Write out each entry below exactly; the images do not belong in your copy.
START DATA EXCERPTS
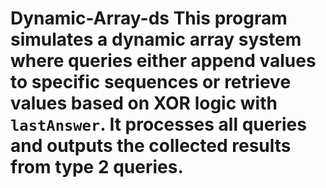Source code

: # Dynamic-Array-ds This program simulates a dynamic array system where queries either append values to specific sequences or retrieve values based on XOR logic with `lastAnswer`. It processes all queries and outputs the collected results from type 2 queries.

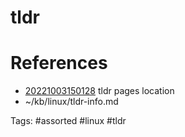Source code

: # tldr

# References
- [20221003150128](/zet/20221003150128/README.md) tldr pages location
- ~/kb/linux/tldr-info.md

Tags:
    #assorted #linux #tldr
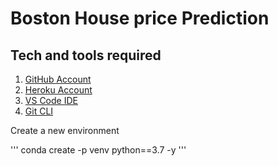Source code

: # Boston House price Prediction

## Tech and tools required

1. [GitHub Account](https://github.com/)
2. [Heroku Account](https://heroku.com/)
3. [VS Code IDE](https://codevisualstudio.com/)
4. [Git CLI](https://git-scm.com/book/en/v2/Getting-Started-The-Command-Line.com/)

Create a new environment

'''
conda create -p venv python==3.7 -y
'''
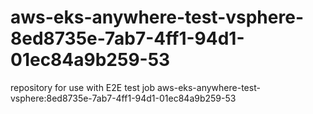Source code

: # aws-eks-anywhere-test-vsphere-8ed8735e-7ab7-4ff1-94d1-01ec84a9b259-53
repository for use with E2E test job aws-eks-anywhere-test-vsphere:8ed8735e-7ab7-4ff1-94d1-01ec84a9b259-53
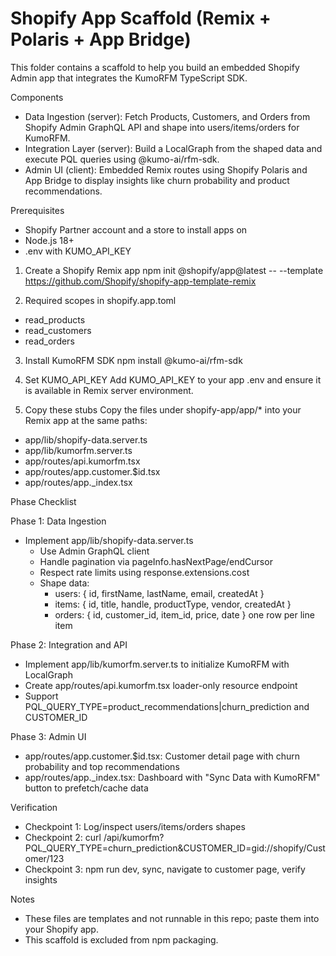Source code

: # Shopify App Scaffold (Remix + Polaris + App Bridge)

This folder contains a scaffold to help you build an embedded Shopify Admin app that integrates the KumoRFM TypeScript SDK.

Components
- Data Ingestion (server): Fetch Products, Customers, and Orders from Shopify Admin GraphQL API and shape into users/items/orders for KumoRFM.
- Integration Layer (server): Build a LocalGraph from the shaped data and execute PQL queries using @kumo-ai/rfm-sdk.
- Admin UI (client): Embedded Remix routes using Shopify Polaris and App Bridge to display insights like churn probability and product recommendations.

Prerequisites
- Shopify Partner account and a store to install apps on
- Node.js 18+
- .env with KUMO_API_KEY

1) Create a Shopify Remix app
npm init @shopify/app@latest -- --template https://github.com/Shopify/shopify-app-template-remix

2) Required scopes in shopify.app.toml
- read_products
- read_customers
- read_orders

3) Install KumoRFM SDK
npm install @kumo-ai/rfm-sdk

4) Set KUMO_API_KEY
Add KUMO_API_KEY to your app .env and ensure it is available in Remix server environment.

5) Copy these stubs
Copy the files under shopify-app/app/* into your Remix app at the same paths:
- app/lib/shopify-data.server.ts
- app/lib/kumorfm.server.ts
- app/routes/api.kumorfm.tsx
- app/routes/app.customer.$id.tsx
- app/routes/app._index.tsx

Phase Checklist

Phase 1: Data Ingestion
- Implement app/lib/shopify-data.server.ts
  - Use Admin GraphQL client
  - Handle pagination via pageInfo.hasNextPage/endCursor
  - Respect rate limits using response.extensions.cost
  - Shape data:
    - users: { id, firstName, lastName, email, createdAt }
    - items: { id, title, handle, productType, vendor, createdAt }
    - orders: { id, customer_id, item_id, price, date } one row per line item

Phase 2: Integration and API
- Implement app/lib/kumorfm.server.ts to initialize KumoRFM with LocalGraph
- Create app/routes/api.kumorfm.tsx loader-only resource endpoint
- Support PQL_QUERY_TYPE=product_recommendations|churn_prediction and CUSTOMER_ID

Phase 3: Admin UI
- app/routes/app.customer.$id.tsx: Customer detail page with churn probability and top recommendations
- app/routes/app._index.tsx: Dashboard with "Sync Data with KumoRFM" button to prefetch/cache data

Verification
- Checkpoint 1: Log/inspect users/items/orders shapes
- Checkpoint 2: curl /api/kumorfm?PQL_QUERY_TYPE=churn_prediction&CUSTOMER_ID=gid://shopify/Customer/123
- Checkpoint 3: npm run dev, sync, navigate to customer page, verify insights

Notes
- These files are templates and not runnable in this repo; paste them into your Shopify app.
- This scaffold is excluded from npm packaging.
END DATA EXCERPTS
RESULT FOR THIS EXERCISE:
Source code

: # Dynamic-Array-ds This program simulates a dynamic array system where queries either append values to specific sequences or retrieve values based on XOR logic with `lastAnswer`. It processes all queries and outputs the collected results from type 2 queries.

Source code

: # tldr

# References
- [20221003150128](/zet/20221003150128/README.md) tldr pages location
- ~/kb/linux/tldr-info.md

Tags:
    #assorted #linux #tldr
Source code

: # Boston House price Prediction

## Tech and tools required

1. [GitHub Account](https://github.com/)
2. [Heroku Account](https://heroku.com/)
3. [VS Code IDE](https://codevisualstudio.com/)
4. [Git CLI](https://git-scm.com/book/en/v2/Getting-Started-The-Command-Line.com/)

Create a new environment

'''
conda create -p venv python==3.7 -y
'''
Source code

: # aws-eks-anywhere-test-vsphere-8ed8735e-7ab7-4ff1-94d1-01ec84a9b259-53
repository for use with E2E test job aws-eks-anywhere-test-vsphere:8ed8735e-7ab7-4ff1-94d1-01ec84a9b259-53
Source code

: # Shopify App Scaffold (Remix + Polaris + App Bridge)

This folder contains a scaffold to help you build an embedded Shopify Admin app that integrates the KumoRFM TypeScript SDK.

Components
- Data Ingestion (server): Fetch Products, Customers, and Orders from Shopify Admin GraphQL API and shape into users/items/orders for KumoRFM.
- Integration Layer (server): Build a LocalGraph from the shaped data and execute PQL queries using @kumo-ai/rfm-sdk.
- Admin UI (client): Embedded Remix routes using Shopify Polaris and App Bridge to display insights like churn probability and product recommendations.

Prerequisites
- Shopify Partner account and a store to install apps on
- Node.js 18+
- .env with KUMO_API_KEY

1) Create a Shopify Remix app
npm init @shopify/app@latest -- --template https://github.com/Shopify/shopify-app-template-remix

2) Required scopes in shopify.app.toml
- read_products
- read_customers
- read_orders

3) Install KumoRFM SDK
npm install @kumo-ai/rfm-sdk

4) Set KUMO_API_KEY
Add KUMO_API_KEY to your app .env and ensure it is available in Remix server environment.

5) Copy these stubs
Copy the files under shopify-app/app/* into your Remix app at the same paths:
- app/lib/shopify-data.server.ts
- app/lib/kumorfm.server.ts
- app/routes/api.kumorfm.tsx
- app/routes/app.customer.$id.tsx
- app/routes/app._index.tsx

Phase Checklist

Phase 1: Data Ingestion
- Implement app/lib/shopify-data.server.ts
  - Use Admin GraphQL client
  - Handle pagination via pageInfo.hasNextPage/endCursor
  - Respect rate limits using response.extensions.cost
  - Shape data:
    - users: { id, firstName, lastName, email, createdAt }
    - items: { id, title, handle, productType, vendor, createdAt }
    - orders: { id, customer_id, item_id, price, date } one row per line item

Phase 2: Integration and API
- Implement app/lib/kumorfm.server.ts to initialize KumoRFM with LocalGraph
- Create app/routes/api.kumorfm.tsx loader-only resource endpoint
- Support PQL_QUERY_TYPE=product_recommendations|churn_prediction and CUSTOMER_ID

Phase 3: Admin UI
- app/routes/app.customer.$id.tsx: Customer detail page with churn probability and top recommendations
- app/routes/app._index.tsx: Dashboard with "Sync Data with KumoRFM" button to prefetch/cache data

Verification
- Checkpoint 1: Log/inspect users/items/orders shapes
- Checkpoint 2: curl /api/kumorfm?PQL_QUERY_TYPE=churn_prediction&CUSTOMER_ID=gid://shopify/Customer/123
- Checkpoint 3: npm run dev, sync, navigate to customer page, verify insights

Notes
- These files are templates and not runnable in this repo; paste them into your Shopify app.
- This scaffold is excluded from npm packaging.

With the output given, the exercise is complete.